Se a Europa é uma Babel de culturas e línguas diferentes e a sua construção assenta essencialmente nas conveniências geopolíticas e estratégicas resultantes de pressões económicas, demográficas, políticas e de segurança, não é menos verdade que com o alargamento a mais países (via União Europeia) se desejou dar um salto qualitativo de um ente de natureza marcadamente económica para uma entidade política e cultural através da adoção de um tratado constitucional. E falhou. Não só porque não existe uma generalizada consciência e cidadania europeia, mas também porque falta à Europa uma massa de coesão em questões essenciais. Por um lado, o espírito europeu é embrionário e frágil, não ultrapassa as fronteiras do Estado ou da nação querendo, cada um e todos, sempre mais (da Europa e UE) do que aquilo com que se contribui. Por outro lado, há países com visões diferentes, em que os mais desenvolvidos e poderosos não querem ver as suas estratégias muito diluídas num vasto grupo de aderentes. Sempre houve tentativas de unidade europeia que falharam, em que a Europa quis ser Europa, ou mais Europa, e não foi. Desde a República Cristiana, ao império de Carlos Magno, ambições de Carlos V, Napoleão e Hitler.     


2.
Se uma histórica e permanente fragmentação da Europa se assemelha a uma “manta de retalhos”, em que os mais poderosos (à escala europeia) se têm como privilegiados, de igual modo todas as grandes potências mundiais (europeias ou não) se alimentam do culto de um suposto excecionalismo, próximo ou associado ao universalismo.

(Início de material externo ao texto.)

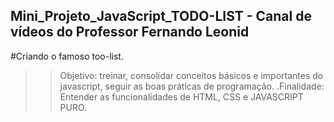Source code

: ## Mini_Projeto_JavaScript_TODO-LIST - Canal de vídeos do Professor Fernando Leonid 

#Criando o famoso too-list.
>>Objetivo: treinar, consolidar conceitos básicos e importantes do javascript, seguir as boas práticas de programação.
.Finalidade: Entender as funcionalidades de HTML, CSS e JAVASCRIPT PURO.
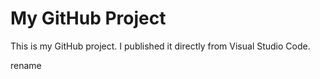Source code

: # My GitHub Project

This is my GitHub project. I published it directly from Visual Studio Code.

rename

Usando as palavras de Bernardo Pires de Lima (Putinlândia, editora Tinta da China): “Todas as grandes potências vivem a mitologia de um pretenso excecionalismo. Há quem tenha adotado uma missão zelosa de universalismo liberal (EUA), quem temporize a singularidade do seu critério de ascensão (China), quem não se conforme com uma civilização contida no espaço (Irão), quem não consiga aceitar o declínio (França), quem não tenha encontrado a fórmula pós-imperial (Reino Unido), quem duvide do seu Karma (Alemanha), quem se glorifique através do espelho da geografia (Brasil), quem não descole por medos vizinhos (Índia). E depois há a Rússia”.   Rússia que com a revolução bolchevique descolou da sua escala clássica e foi modelo ideológico mundial, como farol de uma ideologia universal, o socialismo científico, que falhou, sendo agora promotora de um império eurasiano, através da União Eurasiática, em construção. Pretende ser, também, um modelo de diversidade na unidade. Desde o Báltico e dos Cárpatos ao Pacífico, devendo a Eurásia substituir, a prazo, a liderança dos EU. Tendo como indestrutível a ligação à Ucrânia, as tentativas desta, de parceria e de integração na UE, são tidas, pela Rússia, como contranatura e inadmissíveis, devendo juntar-se à União Eurasiática. 


3.
Não obstante a Rússia ser eurasiática do ponto de vista geográfico, é um país com  raízes europeias, de matriz civilizacional essencialmente europeia, pelas suas fontes históricas, nomeadamente cristãs, pela sua literatura, música clássica e as belas artes em geral que são parte da erudição europeia, ocidental e mundial, pela “joia da coroa” russa, fundada por Pedro, o Grande, ser pró-europeia (São Petersburgo), pelo seu centro do poder (Moscovo) e a maioria dos russos viver na Europa, de traços mais comuns com ocidentais do que com os vizinhos do extremo asiático. Os seus grandes momentos estão mais ligados ao Velho continente, sendo legítimo pensar que é mais uma extensão da Europa que da Ásia. Urge encontrar o meio mais adequado rumo a uma coexistência e sã convivência de direitos, tradições e costumes com respeito mútuo. Antes seja, no mínimo, um parceiro estratégico, como já foi, e não a ameaça de agora. O que não implica tergiversar com a agressão da Ucrânia, havendo que pressionar e compelir a política russa a respeitar a vontade soberana de Estados independentes que optem pela UE e o Ocidente, sem prejuízo de uma paz de compromisso.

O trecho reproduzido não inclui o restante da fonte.